絵画の感想や詳細はさておいて、気になったこと。
展示の前半は、ジョン・エヴァレット・ミレイの作品が続き、そのなかのひとつ『春(林檎の花咲く頃)』に目を奪われてしまったのです。
というのも、これ、林檎園でピクニックのごとく、女性が集っているもので、その中央には、大きなボウル(というか鍋というか深皿)がおかれているのです。
ポーリッジとかライス・プディングに見えなくもない。でも、そんなもの果樹園に持って行くかな? う〜ん、なんだろう?
水にしては描かれ方が白いのよねぇ。


ところで、私が初めてジョン・エヴァレット・ミレイをジョン・エヴァレット・ミレイとして意識したのは、ブラインド・フェイス/Blind Faithのアルバム・ジャケットで。
それは、少女が銀色の小さな飛行機(?)を持っている画というもの。
これ、写真ではあるのですが、ある日、ジョン・エヴァレット・ミレイの『花嫁の付き添い』を観たとき、はっとしました。


この感じ、どっかで観たことあるなぁ。
ぐぐっと記憶の糸をたぐりよせてみたところ、それはブラインド・フェイスのアルバム・ジャケットだったというわけです。
両者の類似性に言及した文献はみたことないけれど、ブラインド・フェイスのアルバム・ジャケットを手がけたデザイナーなりカメラマンなりが影響を受けた、もしくは念頭においていたのは間違いないんじゃあるまいか、と。
(補足:ブラインド・フェイスは、1969年、クリーム解散後のエリック・クラプトン、ジンジャー・ベイカー、スティーヴ・ウィンウッド、リック・グレッチといった面々によって結成されたバンド。といっても、その活動期間は半年程度だったのだけれど)

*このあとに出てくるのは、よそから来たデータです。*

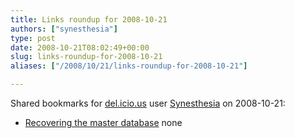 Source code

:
 ```yaml
---
title: Links roundup for 2008-10-21
authors: ["synesthesia"]
type: post
date: 2008-10-21T08:02:49+00:00
slug: links-roundup-for-2008-10-21 
aliases: ["/2008/10/21/links-roundup-for-2008-10-21"]

---
```

Shared bookmarks for [del.icio.us][1] user [Synesthesia][2] on 2008-10-21:

  * [Recovering the master database][3] 
    none</li> </ul>

 [1]: https://del.icio.us/
 [2]: https://del.icio.us/synesthesia
 [3]: https://searchwinit.techtarget.com/searchwin2000/downloads/pdfs/sqlServerBackupRecovery.pdf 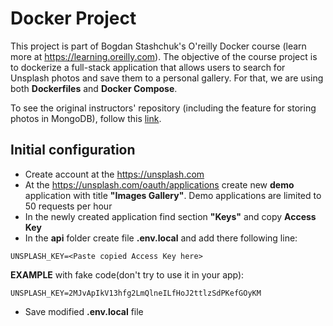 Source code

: # Docker Project

This project is part of Bogdan Stashchuk's O'reilly Docker course (learn more at https://learning.oreilly.com). The objective of the course project is to dockerize a full-stack application that allows users to search for Unsplash photos and save them to a personal gallery. For that, we are using both **Dockerfiles** and **Docker Compose**.

To see the original instructors' repository (including the feature for storing photos in MongoDB), follow this [link](https://github.com/bstashchuk/images-gallery).

## Initial configuration

- Create account at the https://unsplash.com
- At the https://unsplash.com/oauth/applications create new **demo** application with title **"Images Gallery"**.
  Demo applications are limited to 50 requests per hour
- In the newly created application find section **"Keys"** and copy **Access Key**
- In the **api** folder create file **.env.local** and add there following line:

```
UNSPLASH_KEY=<Paste copied Access Key here>
```

**EXAMPLE** with fake code(don't try to use it in your app):

```
UNSPLASH_KEY=2MJvApIkV13hfg2LmQlneILfHoJ2ttlzSdPKefGOyKM
```

- Save modified **.env.local** file
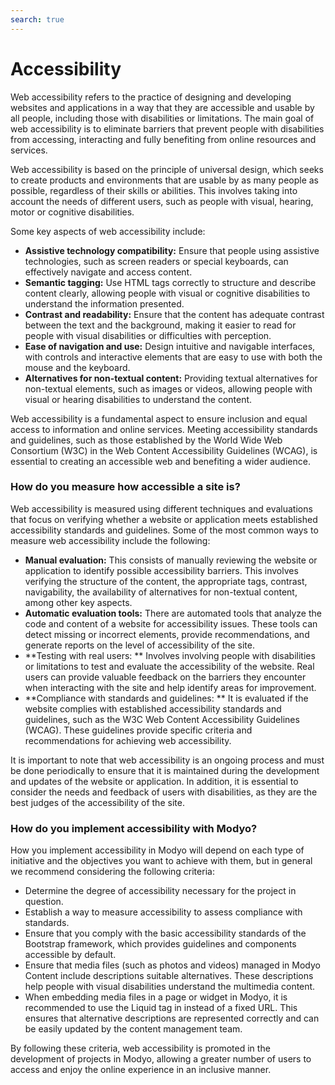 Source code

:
 ```yaml
---
search: true
---
```


# Accessibility

Web accessibility refers to the practice of designing and developing websites and applications in a way that they are accessible and usable by all people, including those with disabilities or limitations. The main goal of web accessibility is to eliminate barriers that prevent people with disabilities from accessing, interacting and fully benefiting from online resources and services.

Web accessibility is based on the principle of universal design, which seeks to create products and environments that are usable by as many people as possible, regardless of their skills or abilities. This involves taking into account the needs of different users, such as people with visual, hearing, motor or cognitive disabilities.

Some key aspects of web accessibility include:

- **Assistive technology compatibility:** Ensure that people using assistive technologies, such as screen readers or special keyboards, can effectively navigate and access content.
- **Semantic tagging:** Use HTML tags correctly to structure and describe content clearly, allowing people with visual or cognitive disabilities to understand the information presented.
- **Contrast and readability:** Ensure that the content has adequate contrast between the text and the background, making it easier to read for people with visual disabilities or difficulties with perception.
- **Ease of navigation and use:** Design intuitive and navigable interfaces, with controls and interactive elements that are easy to use with both the mouse and the keyboard.
- **Alternatives for non-textual content:** Providing textual alternatives for non-textual elements, such as images or videos, allowing people with visual or hearing disabilities to understand the content.

Web accessibility is a fundamental aspect to ensure inclusion and equal access to information and online services. Meeting accessibility standards and guidelines, such as those established by the World Wide Web Consortium (W3C) in the Web Content Accessibility Guidelines (WCAG), is essential to creating an accessible web and benefiting a wider audience.

### How do you measure how accessible a site is?

Web accessibility is measured using different techniques and evaluations that focus on verifying whether a website or application meets established accessibility standards and guidelines. Some of the most common ways to measure web accessibility include the following:

- **Manual evaluation:** This consists of manually reviewing the website or application to identify possible accessibility barriers. This involves verifying the structure of the content, the appropriate tags, contrast, navigability, the availability of alternatives for non-textual content, among other key aspects.
- **Automatic evaluation tools:** There are automated tools that analyze the code and content of a website for accessibility issues. These tools can detect missing or incorrect elements, provide recommendations, and generate reports on the level of accessibility of the site.
- **Testing with real users: ** Involves involving people with disabilities or limitations to test and evaluate the accessibility of the website. Real users can provide valuable feedback on the barriers they encounter when interacting with the site and help identify areas for improvement.
- **Compliance with standards and guidelines: ** It is evaluated if the website complies with established accessibility standards and guidelines, such as the W3C Web Content Accessibility Guidelines (WCAG). These guidelines provide specific criteria and recommendations for achieving web accessibility.

It is important to note that web accessibility is an ongoing process and must be done periodically to ensure that it is maintained during the development and updates of the website or application. In addition, it is essential to consider the needs and feedback of users with disabilities, as they are the best judges of the accessibility of the site.

### How do you implement accessibility with Modyo?

How you implement accessibility in Modyo will depend on each type of initiative and the objectives you want to achieve with them, but in general we recommend considering the following criteria:

- Determine the degree of accessibility necessary for the project in question.
- Establish a way to measure accessibility to assess compliance with standards.
- Ensure that you comply with the basic accessibility standards of the Bootstrap framework, which provides guidelines and
  components accessible by default.
- Ensure that media files (such as photos and videos) managed in Modyo Content include descriptions
  suitable alternatives. These descriptions help people with visual disabilities understand the
  multimedia content.
- When embedding media files in a page or widget in Modyo, it is recommended to use the Liquid tag in
  instead of a fixed URL. This ensures that alternative descriptions are represented correctly and can be
  easily updated by the content management team.

By following these criteria, web accessibility is promoted in the development of projects in Modyo, allowing a greater number of users to access and enjoy the online experience in an inclusive manner.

ブラインド・フェイスのアルバム・ジャケットとジョン・エヴァレット・ミレイの関連性は分からないけれど、こういう古典というか過去の引用をいともたやすくやってしまうところに、ヨーロッパを感じたりもします。
現在は過去の上にあるんだって、ね。
DNAに刻まれたというか、歴史とともに生きている様を目の前にすると、その圧倒的な背景に立ち尽くしてしまいます。
クラフトワークなんて、クラシックミュージックの正統な継承者って気がするし、ね。

ちなみに、『花嫁の付き添い』は結婚指輪にケーキをくぐらす様が描かれていて、イギリスのケーキの歴史を知るのに、なかなか興味深い作品です。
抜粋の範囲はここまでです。